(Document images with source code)
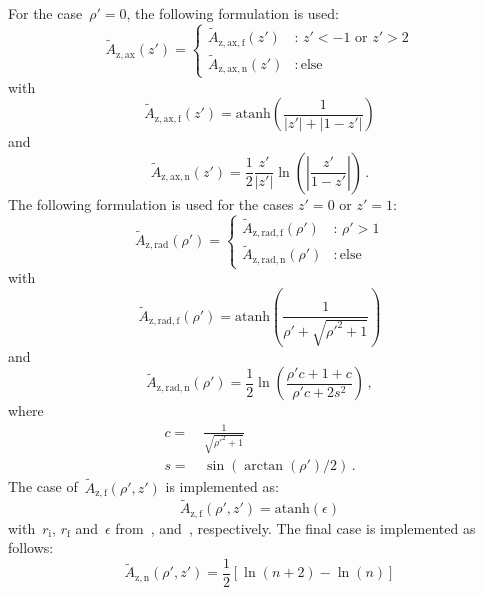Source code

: For the case~$\rho'=0$, the following formulation is used:
\begin{equation}
  \tilde{A}_\mathrm{z,ax} (z') =
  \begin{cases}
    \tilde{A}_\mathrm{z,ax,f} (z') &:\, z' < -1 \textrm{ or } z' > 2 \\
    \tilde{A}_\mathrm{z,ax,n} (z') &:\, \textrm{else}
  \end{cases}
\end{equation}
with
\begin{equation}
  \tilde{A}_\mathrm{z,ax,f} (z') = \textrm{atanh}\left( \frac{1}{|z'| + |1 - z'|} \right)
\end{equation}
and
\begin{equation}
  \tilde{A}_\mathrm{z,ax,n} (z') = \frac{1}{2} \frac{z'}{|z'|} \ln \left(\left| \frac{z'}{1 - z'} \right| \right) \, .
\end{equation}
The following formulation is used for the cases $z'=0$ or $z'=1$:
\begin{equation}
  \tilde{A}_\mathrm{z,rad} (\rho') =
  \begin{cases}
    \tilde{A}_\mathrm{z,rad,f} (\rho')  &:\, \rho' > 1 \\
    \tilde{A}_\mathrm{z,rad,n} (\rho') &:\, \textrm{else}
  \end{cases}
\end{equation}
with
\begin{equation}
  \tilde{A}_\mathrm{z,rad,f} (\rho') = \textrm{atanh}\left( \frac{1}{\rho' + \sqrt{{\rho'}^2 + 1}} \right)
\end{equation}
and
\begin{equation}
  \tilde{A}_\mathrm{z,rad,n} (\rho') = \frac{1}{2} \ln \left(\frac{\rho' c + 1 + c}{\rho' c + 2 s^2 }\right) \, ,
\end{equation}
where
\begin{align}
  c =&\, \frac{1}{\sqrt{{\rho'}^2 + 1}} \\
  s =&\, \sin(\arctan(\rho')/2) \, .
\end{align}
The case of~$\tilde{A}_\mathrm{z,f}(\rho', z')$ is implemented as:
\begin{equation}
  \tilde{A}_\mathrm{z,f}(\rho', z') = \textrm{atanh} (\epsilon)
\end{equation}
with~$r_\mathrm{i}$, $r_\mathrm{f}$ and~$\epsilon$ from~,  and~, respectively.
The final case is implemented as follows:
\begin{equation}
  \tilde{A}_\mathrm{z,n} (\rho', z') = \frac{1}{2} \left[ \ln\left(n + 2 \right) - \ln \left( n \right)  \right]
\end{equation}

• [TASK TO COMPLETE]: The expected output is every entry above, retyped exactly, with the pictures removed.

• [REPLY]:
Source code

: For the case~$\rho'=0$, the following formulation is used:
\begin{equation}
  \tilde{A}_\mathrm{z,ax} (z') =
  \begin{cases}
    \tilde{A}_\mathrm{z,ax,f} (z') &:\, z' < -1 \textrm{ or } z' > 2 \\
    \tilde{A}_\mathrm{z,ax,n} (z') &:\, \textrm{else}
  \end{cases}
\end{equation}
with
\begin{equation}
  \tilde{A}_\mathrm{z,ax,f} (z') = \textrm{atanh}\left( \frac{1}{|z'| + |1 - z'|} \right)
\end{equation}
and
\begin{equation}
  \tilde{A}_\mathrm{z,ax,n} (z') = \frac{1}{2} \frac{z'}{|z'|} \ln \left(\left| \frac{z'}{1 - z'} \right| \right) \, .
\end{equation}
The following formulation is used for the cases $z'=0$ or $z'=1$:
\begin{equation}
  \tilde{A}_\mathrm{z,rad} (\rho') =
  \begin{cases}
    \tilde{A}_\mathrm{z,rad,f} (\rho')  &:\, \rho' > 1 \\
    \tilde{A}_\mathrm{z,rad,n} (\rho') &:\, \textrm{else}
  \end{cases}
\end{equation}
with
\begin{equation}
  \tilde{A}_\mathrm{z,rad,f} (\rho') = \textrm{atanh}\left( \frac{1}{\rho' + \sqrt{{\rho'}^2 + 1}} \right)
\end{equation}
and
\begin{equation}
  \tilde{A}_\mathrm{z,rad,n} (\rho') = \frac{1}{2} \ln \left(\frac{\rho' c + 1 + c}{\rho' c + 2 s^2 }\right) \, ,
\end{equation}
where
\begin{align}
  c =&\, \frac{1}{\sqrt{{\rho'}^2 + 1}} \\
  s =&\, \sin(\arctan(\rho')/2) \, .
\end{align}
The case of~$\tilde{A}_\mathrm{z,f}(\rho', z')$ is implemented as:
\begin{equation}
  \tilde{A}_\mathrm{z,f}(\rho', z') = \textrm{atanh} (\epsilon)
\end{equation}
with~$r_\mathrm{i}$, $r_\mathrm{f}$ and~$\epsilon$ from~,  and~, respectively.
The final case is implemented as follows:
\begin{equation}
  \tilde{A}_\mathrm{z,n} (\rho', z') = \frac{1}{2} \left[ \ln\left(n + 2 \right) - \ln \left( n \right)  \right]
\end{equation}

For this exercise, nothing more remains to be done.